To be fair, the Supreme Court's standard is pretty confusing!
As to your example, I suspect he answer is still "no." It's not enough to just "add something" to the abstract idea--the thing you add has to have an "inventive concept." Field of use limitations ("quicksort to sort birthdays") or post-solution activity ("quicksort then you do something else") do not make the abstract idea patentable. Routine activity--and arguably, adapting algorithms to different data formats is routine in programming--aren't sufficient either.
One thing that's left unsaid in the cases but that matters in practice is that the patent has to "seem like a real invention" that produces a useful result. Courts deny that they do this, but post-Alice there has been a tendency to inject elements of obviousness and novelty into the issue of patentability. If your algorithm doesn't seem like it was hard to come up with, or it just produces numbers that are not directly useful to the end user, it's going to get labeled "abstract idea."
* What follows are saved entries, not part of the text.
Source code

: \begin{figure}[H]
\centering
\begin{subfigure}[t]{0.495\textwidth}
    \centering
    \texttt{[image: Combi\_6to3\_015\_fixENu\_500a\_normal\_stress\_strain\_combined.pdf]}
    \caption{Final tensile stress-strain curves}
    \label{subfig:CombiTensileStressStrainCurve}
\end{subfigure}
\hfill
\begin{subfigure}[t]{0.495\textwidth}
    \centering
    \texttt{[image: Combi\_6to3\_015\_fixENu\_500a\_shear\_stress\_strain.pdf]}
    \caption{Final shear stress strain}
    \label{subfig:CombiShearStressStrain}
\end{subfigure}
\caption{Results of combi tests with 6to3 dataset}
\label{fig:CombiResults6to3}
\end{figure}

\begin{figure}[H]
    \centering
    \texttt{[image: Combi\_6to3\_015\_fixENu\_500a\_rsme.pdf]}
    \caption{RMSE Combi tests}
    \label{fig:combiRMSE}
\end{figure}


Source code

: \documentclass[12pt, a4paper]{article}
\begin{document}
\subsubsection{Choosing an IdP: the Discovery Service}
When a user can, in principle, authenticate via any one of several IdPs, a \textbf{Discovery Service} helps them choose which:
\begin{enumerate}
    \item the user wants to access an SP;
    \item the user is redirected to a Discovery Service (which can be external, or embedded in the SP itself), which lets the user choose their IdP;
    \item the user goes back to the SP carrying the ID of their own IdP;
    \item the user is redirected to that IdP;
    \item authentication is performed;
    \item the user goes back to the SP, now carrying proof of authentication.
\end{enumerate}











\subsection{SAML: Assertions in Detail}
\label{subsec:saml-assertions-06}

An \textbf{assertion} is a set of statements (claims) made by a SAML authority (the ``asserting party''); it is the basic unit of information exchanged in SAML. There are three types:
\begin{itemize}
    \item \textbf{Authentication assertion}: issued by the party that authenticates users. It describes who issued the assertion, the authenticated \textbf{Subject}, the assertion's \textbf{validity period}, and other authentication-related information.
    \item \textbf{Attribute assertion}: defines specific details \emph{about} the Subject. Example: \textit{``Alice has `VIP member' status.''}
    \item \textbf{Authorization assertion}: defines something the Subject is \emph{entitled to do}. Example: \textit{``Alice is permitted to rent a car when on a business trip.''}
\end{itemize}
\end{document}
E.g. consider an algorithm for distributed reference counting. That'll get dinged as an abstract idea. However, if you come up with a way to manage image/video resources in a distributed cache that happens to use a distributed reference counting algorithm, that might pass muster.
Finally, the law has changed a lot in the last 6-7 years. But there are still lots of patents out there from back when the law was laxer that are getting litigated (and often invalidated in light of Alice).